Wednesday, October 6, 2010

Windows Phone 7 Quick Tip #15 – Five Minute Guide to Globalization

Globalizing your Windows Phone 7 Application will allow you to reach a much wider audience.  With the approach Microsoft is taking in there marketplace, this could mean the difference between your app making $500 or potentially > $1000 a month.  Globalizing your application is actually fairly simple but is much easier if you do from the start.  Globalization is much more than just translating the strings in your application, in addition you should also take a look at Localization Best Practices for Windows Phone for additional pointers.  This quick tip will just show you how to setup your project so you can start using String Resources rather than just putting the text the for the TextBoxes in your application.  Do this when you start your application, not at the tail end.  Hear me now, believe later :)

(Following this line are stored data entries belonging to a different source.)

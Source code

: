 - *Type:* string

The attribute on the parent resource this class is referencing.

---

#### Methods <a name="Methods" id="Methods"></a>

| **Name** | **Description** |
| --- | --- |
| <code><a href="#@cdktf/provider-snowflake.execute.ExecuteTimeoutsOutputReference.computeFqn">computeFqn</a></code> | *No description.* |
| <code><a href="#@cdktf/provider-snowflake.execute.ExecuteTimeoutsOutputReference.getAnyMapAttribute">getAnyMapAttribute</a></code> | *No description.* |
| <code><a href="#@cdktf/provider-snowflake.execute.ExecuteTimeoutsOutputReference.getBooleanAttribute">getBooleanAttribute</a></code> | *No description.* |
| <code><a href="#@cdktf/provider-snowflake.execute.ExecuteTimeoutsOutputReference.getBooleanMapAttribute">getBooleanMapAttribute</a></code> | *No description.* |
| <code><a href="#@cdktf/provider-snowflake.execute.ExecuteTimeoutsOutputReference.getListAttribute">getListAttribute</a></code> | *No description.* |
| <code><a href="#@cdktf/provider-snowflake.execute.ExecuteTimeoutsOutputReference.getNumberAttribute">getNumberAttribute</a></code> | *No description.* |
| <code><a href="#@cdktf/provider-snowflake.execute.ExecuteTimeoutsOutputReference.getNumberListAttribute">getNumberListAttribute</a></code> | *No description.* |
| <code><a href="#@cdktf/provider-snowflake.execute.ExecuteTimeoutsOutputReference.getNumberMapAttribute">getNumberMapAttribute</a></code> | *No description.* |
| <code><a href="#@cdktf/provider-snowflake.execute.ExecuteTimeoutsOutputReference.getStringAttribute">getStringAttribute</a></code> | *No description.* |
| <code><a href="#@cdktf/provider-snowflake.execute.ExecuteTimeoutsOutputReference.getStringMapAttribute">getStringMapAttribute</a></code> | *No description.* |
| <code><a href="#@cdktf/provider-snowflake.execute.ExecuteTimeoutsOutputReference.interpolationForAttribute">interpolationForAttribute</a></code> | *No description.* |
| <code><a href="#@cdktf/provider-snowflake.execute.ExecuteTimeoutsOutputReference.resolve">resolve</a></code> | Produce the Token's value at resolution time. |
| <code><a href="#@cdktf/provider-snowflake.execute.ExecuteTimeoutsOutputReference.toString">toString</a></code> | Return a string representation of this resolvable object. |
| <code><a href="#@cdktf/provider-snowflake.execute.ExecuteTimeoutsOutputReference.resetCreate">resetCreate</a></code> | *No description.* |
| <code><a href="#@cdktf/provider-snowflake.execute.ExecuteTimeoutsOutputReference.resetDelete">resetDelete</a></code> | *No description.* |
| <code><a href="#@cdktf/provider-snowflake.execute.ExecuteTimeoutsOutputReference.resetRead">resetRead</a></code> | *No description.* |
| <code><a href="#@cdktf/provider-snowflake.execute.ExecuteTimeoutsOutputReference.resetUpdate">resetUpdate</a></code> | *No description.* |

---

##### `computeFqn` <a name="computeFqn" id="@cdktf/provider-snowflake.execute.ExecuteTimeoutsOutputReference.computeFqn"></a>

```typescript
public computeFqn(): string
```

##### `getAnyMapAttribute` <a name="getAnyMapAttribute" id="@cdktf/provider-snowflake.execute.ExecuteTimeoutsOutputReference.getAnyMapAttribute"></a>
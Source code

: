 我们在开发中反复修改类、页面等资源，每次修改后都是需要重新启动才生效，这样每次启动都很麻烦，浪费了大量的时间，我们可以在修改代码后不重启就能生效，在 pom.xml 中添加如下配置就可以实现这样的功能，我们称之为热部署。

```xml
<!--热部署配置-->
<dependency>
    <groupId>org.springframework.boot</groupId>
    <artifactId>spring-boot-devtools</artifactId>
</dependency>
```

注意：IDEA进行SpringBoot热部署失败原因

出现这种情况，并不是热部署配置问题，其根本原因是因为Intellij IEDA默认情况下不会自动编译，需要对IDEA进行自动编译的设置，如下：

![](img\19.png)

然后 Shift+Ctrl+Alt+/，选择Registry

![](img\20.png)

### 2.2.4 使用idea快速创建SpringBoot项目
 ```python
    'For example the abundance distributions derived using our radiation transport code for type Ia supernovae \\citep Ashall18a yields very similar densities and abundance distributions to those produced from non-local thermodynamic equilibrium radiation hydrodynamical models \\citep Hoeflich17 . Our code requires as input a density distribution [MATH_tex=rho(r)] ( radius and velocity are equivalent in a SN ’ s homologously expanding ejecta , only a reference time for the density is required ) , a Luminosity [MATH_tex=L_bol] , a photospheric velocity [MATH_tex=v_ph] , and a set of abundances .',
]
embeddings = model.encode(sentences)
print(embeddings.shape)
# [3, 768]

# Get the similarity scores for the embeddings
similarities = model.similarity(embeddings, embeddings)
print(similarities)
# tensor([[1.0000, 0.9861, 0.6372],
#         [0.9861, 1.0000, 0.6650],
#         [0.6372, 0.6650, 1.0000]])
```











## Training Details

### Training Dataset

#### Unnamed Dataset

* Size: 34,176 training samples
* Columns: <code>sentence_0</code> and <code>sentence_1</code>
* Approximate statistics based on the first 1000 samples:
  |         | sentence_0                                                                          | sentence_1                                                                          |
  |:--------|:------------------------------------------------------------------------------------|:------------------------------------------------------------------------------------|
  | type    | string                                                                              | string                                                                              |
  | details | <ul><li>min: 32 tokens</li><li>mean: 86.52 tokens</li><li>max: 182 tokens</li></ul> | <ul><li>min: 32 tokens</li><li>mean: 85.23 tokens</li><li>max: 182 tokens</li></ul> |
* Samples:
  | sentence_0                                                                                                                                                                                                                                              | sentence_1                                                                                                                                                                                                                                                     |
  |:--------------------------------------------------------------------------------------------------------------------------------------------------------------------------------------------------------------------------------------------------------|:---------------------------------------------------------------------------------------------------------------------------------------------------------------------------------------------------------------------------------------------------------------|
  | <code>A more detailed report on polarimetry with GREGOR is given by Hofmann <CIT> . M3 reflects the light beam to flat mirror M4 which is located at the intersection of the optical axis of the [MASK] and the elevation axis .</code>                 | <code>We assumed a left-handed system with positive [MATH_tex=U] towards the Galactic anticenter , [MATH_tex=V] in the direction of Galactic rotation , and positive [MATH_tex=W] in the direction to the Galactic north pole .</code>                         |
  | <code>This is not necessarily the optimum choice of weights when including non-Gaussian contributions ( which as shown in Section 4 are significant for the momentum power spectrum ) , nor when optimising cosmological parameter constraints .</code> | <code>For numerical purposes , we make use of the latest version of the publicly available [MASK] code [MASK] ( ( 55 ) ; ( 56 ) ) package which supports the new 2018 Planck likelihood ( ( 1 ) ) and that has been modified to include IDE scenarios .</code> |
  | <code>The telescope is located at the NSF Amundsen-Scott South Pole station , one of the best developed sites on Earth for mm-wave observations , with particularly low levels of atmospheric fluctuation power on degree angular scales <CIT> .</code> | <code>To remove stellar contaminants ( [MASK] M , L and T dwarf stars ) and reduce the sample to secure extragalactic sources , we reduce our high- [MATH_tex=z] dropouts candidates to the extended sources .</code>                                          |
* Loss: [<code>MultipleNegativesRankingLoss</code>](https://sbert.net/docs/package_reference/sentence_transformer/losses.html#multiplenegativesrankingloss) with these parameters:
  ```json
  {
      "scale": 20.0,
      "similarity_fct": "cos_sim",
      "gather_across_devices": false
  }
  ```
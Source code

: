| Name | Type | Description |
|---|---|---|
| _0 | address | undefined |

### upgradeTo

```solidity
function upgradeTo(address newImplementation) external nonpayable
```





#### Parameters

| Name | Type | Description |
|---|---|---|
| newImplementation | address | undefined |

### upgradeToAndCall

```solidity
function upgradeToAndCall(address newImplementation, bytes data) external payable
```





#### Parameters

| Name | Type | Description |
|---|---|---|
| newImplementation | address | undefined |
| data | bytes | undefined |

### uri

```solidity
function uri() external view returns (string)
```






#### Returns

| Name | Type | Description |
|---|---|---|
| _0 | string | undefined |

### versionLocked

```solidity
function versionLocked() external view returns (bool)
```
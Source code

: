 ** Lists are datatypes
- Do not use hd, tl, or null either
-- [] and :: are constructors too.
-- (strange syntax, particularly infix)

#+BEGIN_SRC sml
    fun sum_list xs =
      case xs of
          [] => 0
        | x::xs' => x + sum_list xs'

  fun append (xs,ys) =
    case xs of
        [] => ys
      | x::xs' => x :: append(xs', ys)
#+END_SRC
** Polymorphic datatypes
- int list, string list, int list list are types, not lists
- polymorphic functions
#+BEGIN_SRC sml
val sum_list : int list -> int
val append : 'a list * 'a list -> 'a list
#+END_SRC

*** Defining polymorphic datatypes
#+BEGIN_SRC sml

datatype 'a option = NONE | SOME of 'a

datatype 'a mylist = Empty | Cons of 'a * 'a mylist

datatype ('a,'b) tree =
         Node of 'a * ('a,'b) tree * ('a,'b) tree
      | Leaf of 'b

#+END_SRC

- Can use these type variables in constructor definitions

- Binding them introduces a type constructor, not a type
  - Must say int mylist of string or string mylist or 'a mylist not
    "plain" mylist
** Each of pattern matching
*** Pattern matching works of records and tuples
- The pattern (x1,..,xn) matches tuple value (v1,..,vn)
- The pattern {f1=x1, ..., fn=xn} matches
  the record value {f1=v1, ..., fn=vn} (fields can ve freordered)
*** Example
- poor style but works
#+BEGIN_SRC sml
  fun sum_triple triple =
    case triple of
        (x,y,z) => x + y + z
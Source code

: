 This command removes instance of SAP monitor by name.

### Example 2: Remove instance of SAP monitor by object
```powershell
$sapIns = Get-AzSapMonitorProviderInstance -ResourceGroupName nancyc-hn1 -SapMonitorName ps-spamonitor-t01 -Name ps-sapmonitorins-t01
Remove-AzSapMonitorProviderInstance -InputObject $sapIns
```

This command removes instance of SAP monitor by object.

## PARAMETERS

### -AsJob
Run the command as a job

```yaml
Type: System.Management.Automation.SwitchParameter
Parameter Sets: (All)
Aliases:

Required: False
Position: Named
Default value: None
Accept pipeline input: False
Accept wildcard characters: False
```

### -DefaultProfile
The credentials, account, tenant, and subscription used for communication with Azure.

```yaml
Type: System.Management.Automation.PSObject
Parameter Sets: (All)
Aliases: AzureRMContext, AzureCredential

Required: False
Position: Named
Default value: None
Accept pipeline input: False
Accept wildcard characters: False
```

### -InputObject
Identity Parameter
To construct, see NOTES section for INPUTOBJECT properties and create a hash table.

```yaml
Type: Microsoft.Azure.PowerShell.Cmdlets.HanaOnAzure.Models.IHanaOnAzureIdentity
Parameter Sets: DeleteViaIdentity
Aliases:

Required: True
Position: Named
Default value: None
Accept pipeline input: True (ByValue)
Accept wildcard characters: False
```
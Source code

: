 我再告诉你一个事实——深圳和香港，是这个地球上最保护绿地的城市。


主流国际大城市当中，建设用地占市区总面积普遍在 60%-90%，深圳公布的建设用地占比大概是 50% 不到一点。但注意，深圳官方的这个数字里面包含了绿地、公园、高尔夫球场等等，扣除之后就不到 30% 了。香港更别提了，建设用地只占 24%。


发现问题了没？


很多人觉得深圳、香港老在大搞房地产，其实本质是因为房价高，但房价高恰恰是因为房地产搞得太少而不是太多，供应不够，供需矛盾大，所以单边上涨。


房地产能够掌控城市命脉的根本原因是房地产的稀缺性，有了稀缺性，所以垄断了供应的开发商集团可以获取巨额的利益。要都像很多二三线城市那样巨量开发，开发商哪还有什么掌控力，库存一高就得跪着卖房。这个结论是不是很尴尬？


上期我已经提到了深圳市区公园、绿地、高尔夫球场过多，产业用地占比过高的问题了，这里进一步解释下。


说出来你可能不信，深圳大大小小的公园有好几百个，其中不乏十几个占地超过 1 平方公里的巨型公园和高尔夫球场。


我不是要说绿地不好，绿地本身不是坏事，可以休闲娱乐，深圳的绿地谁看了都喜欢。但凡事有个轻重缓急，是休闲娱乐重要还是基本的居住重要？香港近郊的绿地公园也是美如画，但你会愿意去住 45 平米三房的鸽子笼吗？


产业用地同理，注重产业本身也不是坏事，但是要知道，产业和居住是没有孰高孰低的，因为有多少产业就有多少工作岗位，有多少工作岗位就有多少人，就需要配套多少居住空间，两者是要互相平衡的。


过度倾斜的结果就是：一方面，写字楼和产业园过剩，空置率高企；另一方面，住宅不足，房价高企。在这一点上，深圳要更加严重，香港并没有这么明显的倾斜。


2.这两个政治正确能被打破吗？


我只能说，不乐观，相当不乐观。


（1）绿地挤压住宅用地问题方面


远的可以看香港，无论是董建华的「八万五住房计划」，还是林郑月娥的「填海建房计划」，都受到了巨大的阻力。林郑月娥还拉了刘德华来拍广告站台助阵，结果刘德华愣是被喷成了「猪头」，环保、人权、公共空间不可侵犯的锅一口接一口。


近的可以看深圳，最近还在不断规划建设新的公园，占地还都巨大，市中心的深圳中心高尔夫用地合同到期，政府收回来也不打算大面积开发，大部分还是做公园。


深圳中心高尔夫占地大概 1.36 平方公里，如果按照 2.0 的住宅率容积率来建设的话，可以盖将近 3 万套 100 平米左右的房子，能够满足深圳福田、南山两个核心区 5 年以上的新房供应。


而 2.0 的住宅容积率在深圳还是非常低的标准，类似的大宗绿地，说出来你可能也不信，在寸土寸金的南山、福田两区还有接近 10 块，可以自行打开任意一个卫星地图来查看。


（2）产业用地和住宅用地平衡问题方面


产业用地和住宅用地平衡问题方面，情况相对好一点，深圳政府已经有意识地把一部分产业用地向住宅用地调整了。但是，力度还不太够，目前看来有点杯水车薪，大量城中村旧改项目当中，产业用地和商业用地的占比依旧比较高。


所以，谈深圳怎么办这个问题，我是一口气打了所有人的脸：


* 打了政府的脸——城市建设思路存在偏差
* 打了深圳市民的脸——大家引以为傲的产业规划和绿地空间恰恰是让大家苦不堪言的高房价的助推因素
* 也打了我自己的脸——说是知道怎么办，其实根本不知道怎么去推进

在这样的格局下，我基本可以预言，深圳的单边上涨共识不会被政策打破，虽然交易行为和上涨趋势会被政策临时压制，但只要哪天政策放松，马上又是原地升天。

Our goal is to eliminate this:

<TextBlock Text="HelloWorld" />

And pull that string from here:

image

Here are the simple steps:

  1. Add a resource file to your project.
  2. I usually drag under the folder Properties, it just seems at home there.
  3. Open the resource file and add name value pair, the name goes in the first column and will be used to refer to your resource in XAML, the value is the default languages string.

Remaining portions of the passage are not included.